Recording & Mixing
a passionate pursuit of perfections
The best recording studios (Abbey Road, Ocean Way, and Capitol Records, to name a few) use Neve consoles. At Prescott Studios we use the Neve VR3, arguably the very best recording console ever made. The studio has several rooms used for tracking including a roomy and comfortable vocal booth, a large tracking room, a separate drum room, and several utility isolation areas. No matter what you are recording, whether it's a single, album, movie, audiobook, or even a podcast, it's of the utmost importance to capture the best sound possible. Things to keep in mind when picking a studio
1. The recording engineer and producer
2. The recording equipment - hardware/software
3. The space and facility
There are several important factors to consider when deciding where and with whom to record. If you are a solo artist, vocalist, or rapper you have a lot of options. Whereas a band, ensemble, group, it can get a lot more complicated.
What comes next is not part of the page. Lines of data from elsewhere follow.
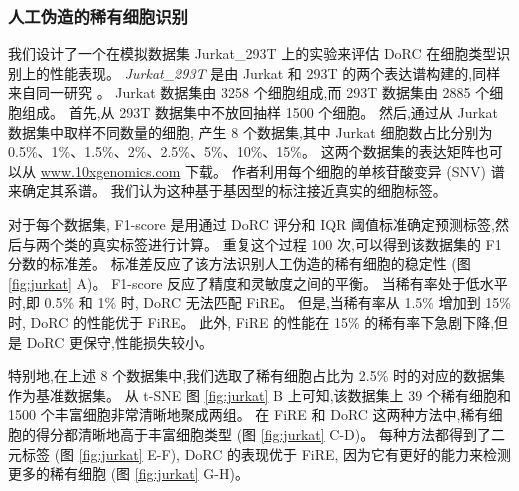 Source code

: \subsubsection{人工伪造的稀有细胞识别}
\label{subsec:recplanted} 


我们设计了一个在模拟数据集 Jurkat\_293T 上的实验来评估 DoRC 在细胞类型识别上的性能表现。
 \textit{Jurkat\_293T} 是由 Jurkat 和 293T 的两个表达谱构建的,同样来自同一研究 \cite{zheng2017massively}。
Jurkat 数据集由 3258 个细胞组成,而 293T 数据集由 2885 个细胞组成。
首先,从 293T 数据集中不放回抽样 1500 个细胞。
然后,通过从 Jurkat 数据集中取样不同数量的细胞,
产生 8 个数据集,其中 Jurkat 细胞数占比分别为 0.5\%、1\%、1.5\%、2\%、2.5\%、5\%、10\%、15\%。
这两个数据集的表达矩阵也可以从 \url{www.10xgenomics.com} 下载。
作者利用每个细胞的单核苷酸变异 (SNV) 谱来确定其系谱。
我们认为这种基于基因型的标注接近真实的细胞标签。

对于每个数据集, F1-score 是用通过 DoRC 评分和 IQR 阈值标准确定预测标签,然后与两个类的真实标签进行计算。
重复这个过程 100 次,可以得到该数据集的 F1 分数的标准差。
标准差反应了该方法识别人工伪造的稀有细胞的稳定性 (图 \ref{fig:jurkat} A)。 
F1-score 反应了精度和灵敏度之间的平衡。
当稀有率处于低水平时,即 0.5\% 和 1\% 时, DoRC 无法匹配 FiRE。
但是,当稀有率从 1.5\% 增加到 15\% 时, DoRC 的性能优于 FiRE。
此外, FiRE 的性能在 15\% 的稀有率下急剧下降,但是 DoRC 更保守,性能损失较小。

特别地,在上述 8 个数据集中,我们选取了稀有细胞占比为 2.5\% 时的对应的数据集作为基准数据集。
从 t-SNE 图 \ref{fig:jurkat} B 上可知,该数据集上 39 个稀有细胞和 1500 个丰富细胞非常清晰地聚成两组。
在 FiRE 和 DoRC 这两种方法中,稀有细胞的得分都清晰地高于丰富细胞类型 (图 \ref{fig:jurkat} C-D)。
每种方法都得到了二元标签 (图 \ref{fig:jurkat} E-F), DoRC 的表现优于 FiRE,
因为它有更好的能力来检测更多的稀有细胞 (图 \ref{fig:jurkat} G-H)。

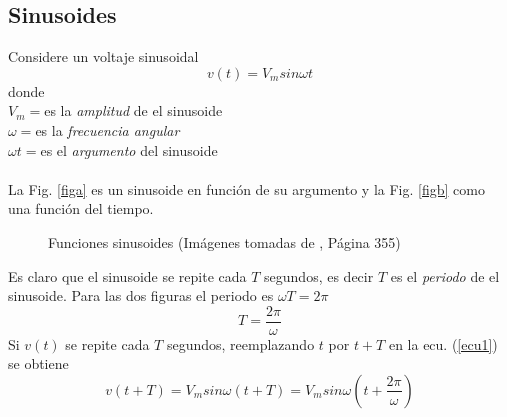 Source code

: \documentclass[twocolumn]{IEEEtran}
\begin{document}
\subsection{Sinusoides}
\noindent
Considere un voltaje sinusoidal
\begin{equation}
 v(t) = V_{m} sin \omega t
\label{ecu1}
\end{equation}
\noindent
donde\\
$V_m = $es la \textit{amplitud} de el sinusoide\\
$\omega = $es la \textit{frecuencia angular}\\
$\omega t = $es el \textit{argumento} del sinusoide\\\\
La Fig. \ref{figa} es un sinusoide en función de su argumento y la Fig. \ref{figb} como una función del tiempo.
\begin{figure}[H]
  \centering
  \hspace{2cm}
  \caption{Funciones sinusoides (Imágenes tomadas de \cite{sadiku}, Página 355)}
    \label{fig1}
\end{figure}
\noindent
Es claro que el sinusoide se repite cada $T$ segundos, es decir $T$ es el \textit{periodo} de el sinusoide. Para las dos figuras el periodo es $\omega T = 2 \pi$
\begin{equation}
 T= \frac{2 \pi}{\omega}
\label{ecu2}
\end{equation}
\noindent
Si $v(t)$ se repite cada $T$ segundos, reemplazando $t$ por $t + T$ en la ecu. (\ref{ecu1}) se obtiene
\begin{equation}
 v(t+T) = V_{m} sin \omega (t + T) = V_{m} sin \omega (t + \frac{2 \pi}{\omega})
\label{ecu3}
\end{equation}
\end{document}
A good place to start is by deciding what you want as a finished product. If you are looking for something professionally recorded, mixed, and mastered, you will need a pro studio.
Once that decision is made you can more objectively look at where. In general, when you pay more you're paying for the experience, better gear, microphones, engineers, location, acoustical treatment, etc.
In every case, pick the right tools for the job. If you are looking to be a Grammy contender, recording in your friend's closet may not be the best choice.
Achieving a great mix takes years of experience and knowledge regarding the many aspects and nuances of the craft.
Mixing properly begins with an understanding of the material and the intended audience. You also have to understand what the artist has envisioned. We encourage artists to bring reference samples of music they feel closely resembles the sound they are trying to achieve prior to tracking and mixing.
An experienced engineer will know how to make everything sound good together. They will know how the vocals and instruments work together to complement the song. They will understand which frequencies need to be cut or boosted. They will know when and where to use dynamic processors such as compression and limiting. They will also know how and where to use effects such as reverb, delay, modulation, and harmonics to get the best mix possible.
The mixing engineer needs to take all of the information given and turn it into what will eventually be a final mix. At Prescott Studios, we take all of this into account and more.